+++ Dataset records +++

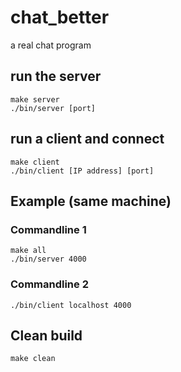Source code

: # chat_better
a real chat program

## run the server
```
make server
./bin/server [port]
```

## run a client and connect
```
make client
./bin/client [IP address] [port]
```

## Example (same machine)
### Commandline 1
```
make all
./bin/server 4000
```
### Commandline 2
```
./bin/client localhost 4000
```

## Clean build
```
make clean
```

+++
+++ Dataset records +++

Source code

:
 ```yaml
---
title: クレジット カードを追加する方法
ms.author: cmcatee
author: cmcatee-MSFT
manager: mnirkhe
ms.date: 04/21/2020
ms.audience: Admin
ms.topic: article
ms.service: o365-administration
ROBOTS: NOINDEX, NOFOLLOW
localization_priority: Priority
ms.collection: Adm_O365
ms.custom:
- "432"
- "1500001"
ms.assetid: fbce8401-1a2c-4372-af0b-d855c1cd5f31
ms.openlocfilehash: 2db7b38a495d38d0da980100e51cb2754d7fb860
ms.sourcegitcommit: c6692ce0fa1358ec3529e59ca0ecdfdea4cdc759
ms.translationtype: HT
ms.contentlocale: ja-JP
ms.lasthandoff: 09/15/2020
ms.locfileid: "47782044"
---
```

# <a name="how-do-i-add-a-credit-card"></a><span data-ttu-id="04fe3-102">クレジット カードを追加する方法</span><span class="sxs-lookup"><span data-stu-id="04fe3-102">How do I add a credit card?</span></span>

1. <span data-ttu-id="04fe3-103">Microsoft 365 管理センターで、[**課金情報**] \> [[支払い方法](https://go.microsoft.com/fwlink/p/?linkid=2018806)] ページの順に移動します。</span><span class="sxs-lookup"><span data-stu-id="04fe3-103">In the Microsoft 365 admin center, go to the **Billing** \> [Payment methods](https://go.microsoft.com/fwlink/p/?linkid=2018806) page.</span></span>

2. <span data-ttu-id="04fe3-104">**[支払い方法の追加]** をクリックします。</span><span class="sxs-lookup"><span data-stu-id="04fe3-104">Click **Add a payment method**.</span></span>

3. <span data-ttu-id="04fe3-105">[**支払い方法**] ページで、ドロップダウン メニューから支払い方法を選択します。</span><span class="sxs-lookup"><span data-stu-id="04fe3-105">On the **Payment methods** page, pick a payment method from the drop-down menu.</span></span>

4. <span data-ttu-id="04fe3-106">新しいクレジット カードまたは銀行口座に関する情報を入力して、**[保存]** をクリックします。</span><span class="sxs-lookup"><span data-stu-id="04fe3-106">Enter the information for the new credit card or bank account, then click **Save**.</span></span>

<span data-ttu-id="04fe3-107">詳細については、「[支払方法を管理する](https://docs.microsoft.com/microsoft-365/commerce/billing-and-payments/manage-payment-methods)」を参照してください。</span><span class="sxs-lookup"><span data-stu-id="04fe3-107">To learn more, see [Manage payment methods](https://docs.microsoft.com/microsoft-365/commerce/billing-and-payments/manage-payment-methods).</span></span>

+++

How to complete this task: Find every line in the records that has the string "make", then state how many there are and nothing else.

Output: 4